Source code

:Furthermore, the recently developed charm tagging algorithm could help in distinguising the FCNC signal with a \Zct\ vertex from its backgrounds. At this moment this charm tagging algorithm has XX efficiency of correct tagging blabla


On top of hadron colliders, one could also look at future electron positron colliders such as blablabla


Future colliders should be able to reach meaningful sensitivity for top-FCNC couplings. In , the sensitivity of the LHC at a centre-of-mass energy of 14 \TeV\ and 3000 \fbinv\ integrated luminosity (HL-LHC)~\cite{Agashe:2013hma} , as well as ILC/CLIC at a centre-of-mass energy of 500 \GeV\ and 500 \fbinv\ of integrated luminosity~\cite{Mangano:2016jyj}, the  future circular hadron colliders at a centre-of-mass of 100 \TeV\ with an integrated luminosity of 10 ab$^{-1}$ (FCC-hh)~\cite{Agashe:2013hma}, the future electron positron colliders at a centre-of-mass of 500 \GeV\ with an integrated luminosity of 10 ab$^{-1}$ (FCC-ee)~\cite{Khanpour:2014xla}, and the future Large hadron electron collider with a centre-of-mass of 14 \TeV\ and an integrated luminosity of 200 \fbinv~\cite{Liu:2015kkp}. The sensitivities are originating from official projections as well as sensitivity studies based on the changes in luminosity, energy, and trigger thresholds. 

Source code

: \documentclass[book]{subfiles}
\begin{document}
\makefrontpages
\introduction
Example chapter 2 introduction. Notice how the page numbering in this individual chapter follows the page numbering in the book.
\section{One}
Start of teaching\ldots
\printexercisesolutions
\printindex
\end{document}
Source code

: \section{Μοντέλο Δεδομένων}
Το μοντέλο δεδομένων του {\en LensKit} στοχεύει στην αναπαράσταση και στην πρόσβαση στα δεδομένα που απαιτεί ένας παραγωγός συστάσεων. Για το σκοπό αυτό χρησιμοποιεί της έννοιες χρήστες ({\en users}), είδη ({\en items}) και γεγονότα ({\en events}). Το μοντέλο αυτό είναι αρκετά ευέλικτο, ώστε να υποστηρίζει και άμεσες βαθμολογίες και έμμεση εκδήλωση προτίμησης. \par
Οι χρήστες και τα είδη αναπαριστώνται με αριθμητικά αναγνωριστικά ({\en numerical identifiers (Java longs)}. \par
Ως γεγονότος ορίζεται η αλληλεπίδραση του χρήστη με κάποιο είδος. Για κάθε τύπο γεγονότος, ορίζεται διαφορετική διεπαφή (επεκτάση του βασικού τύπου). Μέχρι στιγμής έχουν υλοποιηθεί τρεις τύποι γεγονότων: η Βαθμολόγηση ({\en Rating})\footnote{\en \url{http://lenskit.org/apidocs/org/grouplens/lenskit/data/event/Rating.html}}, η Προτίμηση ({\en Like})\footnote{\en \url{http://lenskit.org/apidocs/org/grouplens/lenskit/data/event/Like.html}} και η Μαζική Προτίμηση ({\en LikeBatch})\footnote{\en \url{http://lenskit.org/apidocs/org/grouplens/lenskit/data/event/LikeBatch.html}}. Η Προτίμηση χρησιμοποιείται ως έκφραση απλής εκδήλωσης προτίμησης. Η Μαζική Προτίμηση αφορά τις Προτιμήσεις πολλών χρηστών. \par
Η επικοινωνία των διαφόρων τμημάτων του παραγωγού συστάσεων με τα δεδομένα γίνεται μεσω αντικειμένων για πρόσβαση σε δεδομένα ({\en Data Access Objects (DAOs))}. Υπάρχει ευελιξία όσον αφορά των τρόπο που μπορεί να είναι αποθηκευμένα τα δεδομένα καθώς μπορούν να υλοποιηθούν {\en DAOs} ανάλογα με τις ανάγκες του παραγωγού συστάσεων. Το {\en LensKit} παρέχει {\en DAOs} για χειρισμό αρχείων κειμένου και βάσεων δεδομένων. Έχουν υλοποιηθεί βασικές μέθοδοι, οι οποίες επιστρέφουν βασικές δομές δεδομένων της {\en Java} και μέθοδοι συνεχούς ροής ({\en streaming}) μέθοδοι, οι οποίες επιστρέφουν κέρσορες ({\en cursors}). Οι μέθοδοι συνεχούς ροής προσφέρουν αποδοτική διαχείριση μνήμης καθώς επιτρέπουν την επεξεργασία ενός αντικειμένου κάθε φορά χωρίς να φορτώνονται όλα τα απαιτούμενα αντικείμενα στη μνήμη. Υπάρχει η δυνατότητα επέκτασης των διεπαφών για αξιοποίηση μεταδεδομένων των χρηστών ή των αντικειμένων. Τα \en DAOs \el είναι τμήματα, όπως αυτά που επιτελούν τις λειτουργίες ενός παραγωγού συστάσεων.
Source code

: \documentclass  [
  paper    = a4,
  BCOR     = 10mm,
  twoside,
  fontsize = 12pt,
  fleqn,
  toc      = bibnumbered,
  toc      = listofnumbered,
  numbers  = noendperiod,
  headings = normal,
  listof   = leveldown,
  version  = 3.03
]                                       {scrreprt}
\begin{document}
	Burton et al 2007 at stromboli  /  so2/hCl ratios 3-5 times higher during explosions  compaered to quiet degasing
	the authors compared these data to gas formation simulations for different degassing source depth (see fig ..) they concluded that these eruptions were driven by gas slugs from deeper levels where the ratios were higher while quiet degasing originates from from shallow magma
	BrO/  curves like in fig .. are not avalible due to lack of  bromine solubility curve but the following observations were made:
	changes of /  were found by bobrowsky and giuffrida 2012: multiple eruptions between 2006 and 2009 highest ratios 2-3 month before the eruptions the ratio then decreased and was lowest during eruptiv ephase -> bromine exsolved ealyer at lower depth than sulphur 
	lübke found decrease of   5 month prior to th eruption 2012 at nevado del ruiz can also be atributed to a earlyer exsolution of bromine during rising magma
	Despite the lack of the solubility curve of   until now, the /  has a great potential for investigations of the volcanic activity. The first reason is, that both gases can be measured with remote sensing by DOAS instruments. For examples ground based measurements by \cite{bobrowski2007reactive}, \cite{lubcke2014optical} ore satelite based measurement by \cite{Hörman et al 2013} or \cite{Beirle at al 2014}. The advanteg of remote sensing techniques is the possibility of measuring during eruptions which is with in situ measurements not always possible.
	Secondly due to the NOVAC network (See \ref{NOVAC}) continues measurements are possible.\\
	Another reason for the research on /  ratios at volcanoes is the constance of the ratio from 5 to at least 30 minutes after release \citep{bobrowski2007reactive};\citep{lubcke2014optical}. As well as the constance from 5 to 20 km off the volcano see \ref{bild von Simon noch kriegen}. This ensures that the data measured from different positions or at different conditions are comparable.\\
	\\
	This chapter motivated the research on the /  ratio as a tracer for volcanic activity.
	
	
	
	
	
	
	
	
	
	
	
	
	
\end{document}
..............................
PROBLEM TO SOLVE:
Please output the full listing, keeping every character the same.

WRITTEN RESPONSE:
Source code

:Furthermore, the recently developed charm tagging algorithm could help in distinguising the FCNC signal with a \Zct\ vertex from its backgrounds. At this moment this charm tagging algorithm has XX efficiency of correct tagging blabla


On top of hadron colliders, one could also look at future electron positron colliders such as blablabla


Future colliders should be able to reach meaningful sensitivity for top-FCNC couplings. In , the sensitivity of the LHC at a centre-of-mass energy of 14 \TeV\ and 3000 \fbinv\ integrated luminosity (HL-LHC)~\cite{Agashe:2013hma} , as well as ILC/CLIC at a centre-of-mass energy of 500 \GeV\ and 500 \fbinv\ of integrated luminosity~\cite{Mangano:2016jyj}, the  future circular hadron colliders at a centre-of-mass of 100 \TeV\ with an integrated luminosity of 10 ab$^{-1}$ (FCC-hh)~\cite{Agashe:2013hma}, the future electron positron colliders at a centre-of-mass of 500 \GeV\ with an integrated luminosity of 10 ab$^{-1}$ (FCC-ee)~\cite{Khanpour:2014xla}, and the future Large hadron electron collider with a centre-of-mass of 14 \TeV\ and an integrated luminosity of 200 \fbinv~\cite{Liu:2015kkp}. The sensitivities are originating from official projections as well as sensitivity studies based on the changes in luminosity, energy, and trigger thresholds. 

Source code

: \documentclass[book]{subfiles}
\begin{document}
\makefrontpages
\introduction
Example chapter 2 introduction. Notice how the page numbering in this individual chapter follows the page numbering in the book.
\section{One}
Start of teaching\ldots
\printexercisesolutions
\printindex
\end{document}
Source code

: \section{Μοντέλο Δεδομένων}
Το μοντέλο δεδομένων του {\en LensKit} στοχεύει στην αναπαράσταση και στην πρόσβαση στα δεδομένα που απαιτεί ένας παραγωγός συστάσεων. Για το σκοπό αυτό χρησιμοποιεί της έννοιες χρήστες ({\en users}), είδη ({\en items}) και γεγονότα ({\en events}). Το μοντέλο αυτό είναι αρκετά ευέλικτο, ώστε να υποστηρίζει και άμεσες βαθμολογίες και έμμεση εκδήλωση προτίμησης. \par
Οι χρήστες και τα είδη αναπαριστώνται με αριθμητικά αναγνωριστικά ({\en numerical identifiers (Java longs)}. \par
Ως γεγονότος ορίζεται η αλληλεπίδραση του χρήστη με κάποιο είδος. Για κάθε τύπο γεγονότος, ορίζεται διαφορετική διεπαφή (επεκτάση του βασικού τύπου). Μέχρι στιγμής έχουν υλοποιηθεί τρεις τύποι γεγονότων: η Βαθμολόγηση ({\en Rating})\footnote{\en \url{http://lenskit.org/apidocs/org/grouplens/lenskit/data/event/Rating.html}}, η Προτίμηση ({\en Like})\footnote{\en \url{http://lenskit.org/apidocs/org/grouplens/lenskit/data/event/Like.html}} και η Μαζική Προτίμηση ({\en LikeBatch})\footnote{\en \url{http://lenskit.org/apidocs/org/grouplens/lenskit/data/event/LikeBatch.html}}. Η Προτίμηση χρησιμοποιείται ως έκφραση απλής εκδήλωσης προτίμησης. Η Μαζική Προτίμηση αφορά τις Προτιμήσεις πολλών χρηστών. \par
Η επικοινωνία των διαφόρων τμημάτων του παραγωγού συστάσεων με τα δεδομένα γίνεται μεσω αντικειμένων για πρόσβαση σε δεδομένα ({\en Data Access Objects (DAOs))}. Υπάρχει ευελιξία όσον αφορά των τρόπο που μπορεί να είναι αποθηκευμένα τα δεδομένα καθώς μπορούν να υλοποιηθούν {\en DAOs} ανάλογα με τις ανάγκες του παραγωγού συστάσεων. Το {\en LensKit} παρέχει {\en DAOs} για χειρισμό αρχείων κειμένου και βάσεων δεδομένων. Έχουν υλοποιηθεί βασικές μέθοδοι, οι οποίες επιστρέφουν βασικές δομές δεδομένων της {\en Java} και μέθοδοι συνεχούς ροής ({\en streaming}) μέθοδοι, οι οποίες επιστρέφουν κέρσορες ({\en cursors}). Οι μέθοδοι συνεχούς ροής προσφέρουν αποδοτική διαχείριση μνήμης καθώς επιτρέπουν την επεξεργασία ενός αντικειμένου κάθε φορά χωρίς να φορτώνονται όλα τα απαιτούμενα αντικείμενα στη μνήμη. Υπάρχει η δυνατότητα επέκτασης των διεπαφών για αξιοποίηση μεταδεδομένων των χρηστών ή των αντικειμένων. Τα \en DAOs \el είναι τμήματα, όπως αυτά που επιτελούν τις λειτουργίες ενός παραγωγού συστάσεων.
Source code

: \documentclass  [
  paper    = a4,
  BCOR     = 10mm,
  twoside,
  fontsize = 12pt,
  fleqn,
  toc      = bibnumbered,
  toc      = listofnumbered,
  numbers  = noendperiod,
  headings = normal,
  listof   = leveldown,
  version  = 3.03
]                                       {scrreprt}
\begin{document}
	Burton et al 2007 at stromboli  /  so2/hCl ratios 3-5 times higher during explosions  compaered to quiet degasing
	the authors compared these data to gas formation simulations for different degassing source depth (see fig ..) they concluded that these eruptions were driven by gas slugs from deeper levels where the ratios were higher while quiet degasing originates from from shallow magma
	BrO/  curves like in fig .. are not avalible due to lack of  bromine solubility curve but the following observations were made:
	changes of /  were found by bobrowsky and giuffrida 2012: multiple eruptions between 2006 and 2009 highest ratios 2-3 month before the eruptions the ratio then decreased and was lowest during eruptiv ephase -> bromine exsolved ealyer at lower depth than sulphur 
	lübke found decrease of   5 month prior to th eruption 2012 at nevado del ruiz can also be atributed to a earlyer exsolution of bromine during rising magma
	Despite the lack of the solubility curve of   until now, the /  has a great potential for investigations of the volcanic activity. The first reason is, that both gases can be measured with remote sensing by DOAS instruments. For examples ground based measurements by \cite{bobrowski2007reactive}, \cite{lubcke2014optical} ore satelite based measurement by \cite{Hörman et al 2013} or \cite{Beirle at al 2014}. The advanteg of remote sensing techniques is the possibility of measuring during eruptions which is with in situ measurements not always possible.
	Secondly due to the NOVAC network (See \ref{NOVAC}) continues measurements are possible.\\
	Another reason for the research on /  ratios at volcanoes is the constance of the ratio from 5 to at least 30 minutes after release \citep{bobrowski2007reactive};\citep{lubcke2014optical}. As well as the constance from 5 to 20 km off the volcano see \ref{bild von Simon noch kriegen}. This ensures that the data measured from different positions or at different conditions are comparable.\\
	\\
	This chapter motivated the research on the /  ratio as a tracer for volcanic activity.
	
	
	
	
	
	
	
	
	
	
	
	
	
\end{document}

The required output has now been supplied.